The way of the Essentialist means living by design, not by default. Instead of making choices reactively, the Essentialist deliberately distinguishes the vital few from the trivial many, eliminates the nonessentials, and then removes obstacles so the essential things have clear, smooth passage. In other words, Essentialism is a disciplined, systematic approach for determining where our highest point of contribution lies, then making execution of those things almost effortless.

And yet, as much as I want to envelop myself in Greg’s beautiful prose and allow only the vital activities to permeate my existence, it still seems so practically impossible. How do I avoid all the meetings I have to take as “favors?” Or the meetings I take “defensively” – because if I don’t, and the company gets huge, then I get blamed. Can I stop attending certain events which waste untold hours if the effect will be to hurt the feelings of the organizer? Should I stop spending my evenings with my baby boy and instead be that VC who responds to nightime e-mails instantaneously? Should I stop cooking dinner for my pregnant wife? And on and on and on.

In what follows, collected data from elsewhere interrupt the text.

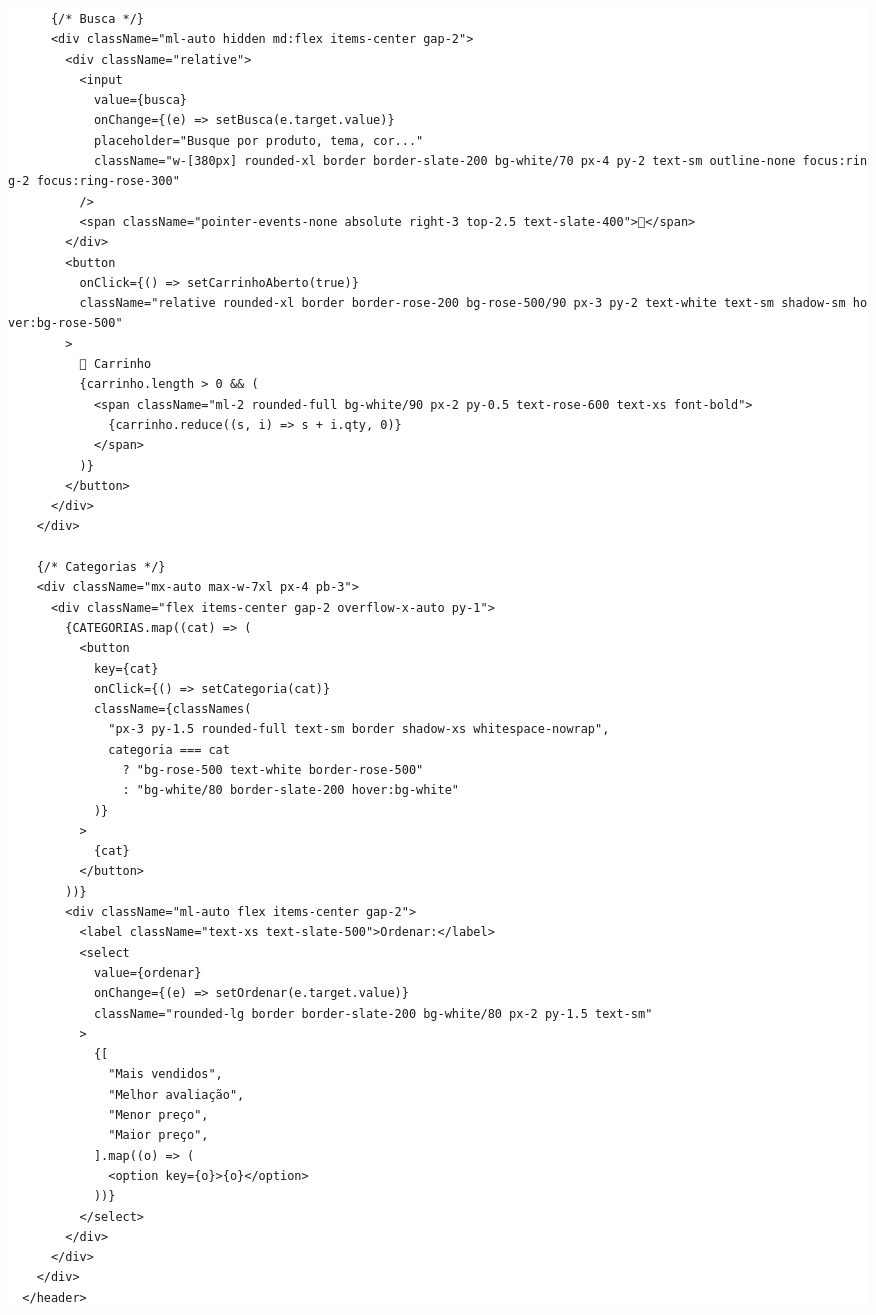           {/* Busca */}
          <div className="ml-auto hidden md:flex items-center gap-2">
            <div className="relative">
              <input
                value={busca}
                onChange={(e) => setBusca(e.target.value)}
                placeholder="Busque por produto, tema, cor..."
                className="w-[380px] rounded-xl border border-slate-200 bg-white/70 px-4 py-2 text-sm outline-none focus:ring-2 focus:ring-rose-300"
              />
              <span className="pointer-events-none absolute right-3 top-2.5 text-slate-400">🔎</span>
            </div>
            <button
              onClick={() => setCarrinhoAberto(true)}
              className="relative rounded-xl border border-rose-200 bg-rose-500/90 px-3 py-2 text-white text-sm shadow-sm hover:bg-rose-500"
            >
              🛒 Carrinho
              {carrinho.length > 0 && (
                <span className="ml-2 rounded-full bg-white/90 px-2 py-0.5 text-rose-600 text-xs font-bold">
                  {carrinho.reduce((s, i) => s + i.qty, 0)}
                </span>
              )}
            </button>
          </div>
        </div>

        {/* Categorias */}
        <div className="mx-auto max-w-7xl px-4 pb-3">
          <div className="flex items-center gap-2 overflow-x-auto py-1">
            {CATEGORIAS.map((cat) => (
              <button
                key={cat}
                onClick={() => setCategoria(cat)}
                className={classNames(
                  "px-3 py-1.5 rounded-full text-sm border shadow-xs whitespace-nowrap",
                  categoria === cat
                    ? "bg-rose-500 text-white border-rose-500"
                    : "bg-white/80 border-slate-200 hover:bg-white"
                )}
              >
                {cat}
              </button>
            ))}
            <div className="ml-auto flex items-center gap-2">
              <label className="text-xs text-slate-500">Ordenar:</label>
              <select
                value={ordenar}
                onChange={(e) => setOrdenar(e.target.value)}
                className="rounded-lg border border-slate-200 bg-white/80 px-2 py-1.5 text-sm"
              >
                {[
                  "Mais vendidos",
                  "Melhor avaliação",
                  "Menor preço",
                  "Maior preço",
                ].map((o) => (
                  <option key={o}>{o}</option>
                ))}
              </select>
            </div>
          </div>
        </div>
      </header>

And, as I believe personal and professional lives are inextricably connected, feeling really freaking good about time utilization in the professional sphere (or personal) will undoubtedly make one more focused in the other realm.

Yesterday, my wife and I took our 2.5 year old son for a walk on the beach, gently testing the lapping waves of Lake Michigan with a timid toddler. It was a beautiful day and perfect weather. We both looked relaxed, dressed in our aqua blue polo and skirt, respectively. And yet, when she asked me “honey, are you really here right now?” I had to admit that I was struggling. My mind was in so many places – how to best strategize portco issues for the coming week, how to react to certain family issues, how to sell myself to a series of founders I love – I was also at the beach, but it was only one small piece of the puzzle.

That moment made me want to write this blog. So, to those who are making it: how are you everywhere at once and yet always focused in the present – for your families, your partners, and your entrepreneurs? Because I am struggling. And I want really badly to figure it out.